Fritz Lang's Liliom was released in 1934, barely a year after a meeting in Joseph Goebbel's office caused him to pack his bags and leave Germany behind for good, he probably thought. During a brief stopover in France, on his way to America, Lang directed this fantasy-comedy that imagines a heaven even more laughably unjust than Earth. It's a rather cheap film with a leitmotif that consists of obvious, Ed Woodian artificiality - unmatched wigs sitting on heads, sets that look like they could be carried off as soon as the camera stopped rolling - nothing you see on screen is meant to seem grounded in reality. But the care with which its made is not cheap at all; it's the film that Fritz Lang reportedly thought was his best.

Liliom is a muscle-bound drifter who gets by on the charity of women who salivate over his pungent masculinity. When the film opens he is working as a carnival barker, teasing and entertaining young ladies and stringing along the carnival's older female proprietor on a leash. Enchanted by a quiet, beautiful young lady named Julie (Madeleine Ozeray), he gives up the freewheeling carnie life for a domesticity he is laughably unprepared for. He is soon compelled to participate in a stupid hold-up job, and he fails at that as well and stabs himself out of sheer frustration. Liliom is soon 'defending his life' in front of unsympathetic angels who make him watch clips of his old ife on a movie screen, and then ultimately agree to give him a chance to make things right.

At first glance you may find the comedy of Liliom to be obvious and hokey, but it's best viewed as a companion piece to Lang's 1931 masterpiece M, in which the criminal world and the law-abiding world team up to hunt down a solitary, hapless murderer. In both films, a monstrous fate is ineludible for the hero, and all because of his nature, which he is helpless to change. The movie also has heavy similarities with the work of Renoir, La Bete Humaine in particular. Lang and Renoir were both sympathetic to fools and obsessed with the idea of people sinking to their natural levels. Both were also deeply skeptical of the idea of a nurturing heaven. When the interrogating angel tries to question Liliom about his shameful ways, Liliom responds by saying "Listen, since I'm dead I'd like to at least reap the benefits. Stop bothering me with these accusations."

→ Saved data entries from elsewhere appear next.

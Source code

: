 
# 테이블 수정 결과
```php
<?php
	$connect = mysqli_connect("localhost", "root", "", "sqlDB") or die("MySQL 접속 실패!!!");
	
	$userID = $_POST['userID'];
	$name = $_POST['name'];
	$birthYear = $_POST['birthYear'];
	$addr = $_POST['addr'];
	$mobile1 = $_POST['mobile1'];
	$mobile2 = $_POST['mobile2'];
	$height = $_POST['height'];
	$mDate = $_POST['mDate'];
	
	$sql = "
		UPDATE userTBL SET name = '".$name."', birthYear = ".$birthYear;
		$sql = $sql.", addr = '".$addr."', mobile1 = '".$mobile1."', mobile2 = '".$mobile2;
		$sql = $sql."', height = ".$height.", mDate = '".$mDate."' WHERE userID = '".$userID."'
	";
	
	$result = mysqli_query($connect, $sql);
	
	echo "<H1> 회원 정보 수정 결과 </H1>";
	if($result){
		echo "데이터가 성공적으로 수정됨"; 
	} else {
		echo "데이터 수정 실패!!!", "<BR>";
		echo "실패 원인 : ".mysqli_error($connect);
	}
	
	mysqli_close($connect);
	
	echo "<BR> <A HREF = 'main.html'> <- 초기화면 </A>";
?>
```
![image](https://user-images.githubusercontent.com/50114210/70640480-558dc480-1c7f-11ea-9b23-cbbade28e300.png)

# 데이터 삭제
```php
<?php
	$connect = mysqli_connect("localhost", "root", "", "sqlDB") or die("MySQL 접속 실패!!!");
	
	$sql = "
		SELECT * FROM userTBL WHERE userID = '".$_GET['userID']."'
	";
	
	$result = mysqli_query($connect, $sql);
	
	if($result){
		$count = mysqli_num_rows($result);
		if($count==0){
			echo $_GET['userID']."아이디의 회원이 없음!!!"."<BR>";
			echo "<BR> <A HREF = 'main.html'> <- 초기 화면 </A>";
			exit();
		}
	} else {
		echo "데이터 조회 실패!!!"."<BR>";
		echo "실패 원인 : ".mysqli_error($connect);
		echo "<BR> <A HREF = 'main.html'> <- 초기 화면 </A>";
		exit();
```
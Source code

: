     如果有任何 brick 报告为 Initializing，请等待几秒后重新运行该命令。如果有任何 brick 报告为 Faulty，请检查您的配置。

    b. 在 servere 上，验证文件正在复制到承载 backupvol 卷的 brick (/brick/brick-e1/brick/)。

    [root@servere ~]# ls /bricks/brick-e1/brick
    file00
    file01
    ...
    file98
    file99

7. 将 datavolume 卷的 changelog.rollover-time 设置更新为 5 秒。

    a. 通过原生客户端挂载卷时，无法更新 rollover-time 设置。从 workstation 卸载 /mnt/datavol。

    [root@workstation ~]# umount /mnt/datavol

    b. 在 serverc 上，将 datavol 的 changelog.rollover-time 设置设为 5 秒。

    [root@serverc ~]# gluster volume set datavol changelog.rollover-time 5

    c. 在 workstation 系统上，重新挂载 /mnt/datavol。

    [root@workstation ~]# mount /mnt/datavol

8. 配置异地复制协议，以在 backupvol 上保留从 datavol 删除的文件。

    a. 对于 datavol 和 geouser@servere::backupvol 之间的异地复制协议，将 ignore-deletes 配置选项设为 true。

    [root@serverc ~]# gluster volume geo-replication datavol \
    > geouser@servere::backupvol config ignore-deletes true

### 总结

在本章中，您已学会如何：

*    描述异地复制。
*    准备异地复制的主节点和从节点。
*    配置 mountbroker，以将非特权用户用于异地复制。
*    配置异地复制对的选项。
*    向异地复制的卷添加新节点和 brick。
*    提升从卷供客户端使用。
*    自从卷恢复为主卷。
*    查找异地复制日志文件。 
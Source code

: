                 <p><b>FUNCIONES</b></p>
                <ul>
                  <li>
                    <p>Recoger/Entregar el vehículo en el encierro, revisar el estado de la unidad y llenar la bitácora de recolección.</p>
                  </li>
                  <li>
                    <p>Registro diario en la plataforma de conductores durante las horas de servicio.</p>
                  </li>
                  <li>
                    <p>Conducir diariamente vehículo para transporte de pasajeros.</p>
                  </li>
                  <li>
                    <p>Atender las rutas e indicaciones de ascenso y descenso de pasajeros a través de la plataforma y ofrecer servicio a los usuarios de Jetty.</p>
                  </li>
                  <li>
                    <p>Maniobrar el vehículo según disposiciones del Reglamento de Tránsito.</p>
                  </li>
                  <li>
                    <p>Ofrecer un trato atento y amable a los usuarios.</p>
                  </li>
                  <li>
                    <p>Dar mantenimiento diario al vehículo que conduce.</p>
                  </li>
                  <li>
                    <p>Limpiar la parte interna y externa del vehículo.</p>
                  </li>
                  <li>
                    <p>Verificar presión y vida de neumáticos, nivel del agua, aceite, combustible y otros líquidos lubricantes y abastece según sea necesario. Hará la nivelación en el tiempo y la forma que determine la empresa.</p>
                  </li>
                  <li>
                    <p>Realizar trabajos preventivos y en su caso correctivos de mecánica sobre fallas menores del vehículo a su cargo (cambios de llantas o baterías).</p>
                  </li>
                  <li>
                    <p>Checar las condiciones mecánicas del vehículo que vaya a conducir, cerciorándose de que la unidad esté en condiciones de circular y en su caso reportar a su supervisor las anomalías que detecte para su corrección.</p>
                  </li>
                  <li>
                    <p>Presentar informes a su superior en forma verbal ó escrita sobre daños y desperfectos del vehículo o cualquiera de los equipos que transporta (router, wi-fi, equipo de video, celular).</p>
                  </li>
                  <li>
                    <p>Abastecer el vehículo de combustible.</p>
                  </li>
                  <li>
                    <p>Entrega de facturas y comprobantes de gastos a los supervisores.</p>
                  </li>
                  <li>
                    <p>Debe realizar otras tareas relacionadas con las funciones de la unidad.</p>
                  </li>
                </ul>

Liliom's eventual return trip to Earth is so loopy that it has to be seen to be believed. It puts Metropolis completely to shame in its detached, Brechtian insanity. Lang cuts back and forth between an Earthbound Liliom attempting to contact his daughter sixteen years in the future (the daughter is also played by Madeleine Ozeray) and a fat man covered in black body paint and wearing half of a bear suit, stacking giant cinder blocks on a scale of justice. God only knows what kind of Teutonic God of the underworld he's supposed to represent, but I'm sure the answer is buried somewhere in German lore. Uberbearensuiten, maybe. Every time Liliom makes another social faux paux, the bear man adds another block onto the scale and giggles triumphantly

When Liliom accosts his daughter and she tries to shoo him away, thinking he's a street urchin, he loses his temper and slaps her, ending his visit to Earth suddenly. It's back to heaven, and more apologizing. On Earth, the daughter runs home and sobs to her mother (Liliom's widow) Julie, telling her that she has just been slapped, which causes a flood of emotion in Julie as she remembers Liliom and the good old days when he used to slap her silly. She keeps a picture of Liliom nearby, strutting like a peacock with his hands on his hips. Then comes the following exchange, which has to be heard to be believed:


Daughter: Mother, did anyone ever hit you? I mean a real slap that you can hear ring, and yet you don't feel a thing.

Julie: Yes, my child. There was a time someone hit me, but I didn't feel a thing.

Daughter: Then it's possible for someone to hit you and not hurt you at all.

Julie: (tears rolling down her face) Yes, my child. Someone can beat you without hurting you at all.


Liliom has to rank among the most hilarious pro-working class movies to ever come out of Europe. It demands that the lower orders be accepted with all of their faults and dares to turn virtue itself - even religious virtue - upside down, by exposing it as a power structure designed to keep certain people away from the good life. It's no wonder the film was completely denied a release in the United States in 1934, and caused demonstrations where it played in France. After all, we can't have the masses thinking that drunkeness, laziness and a violent temper are virtues, can we?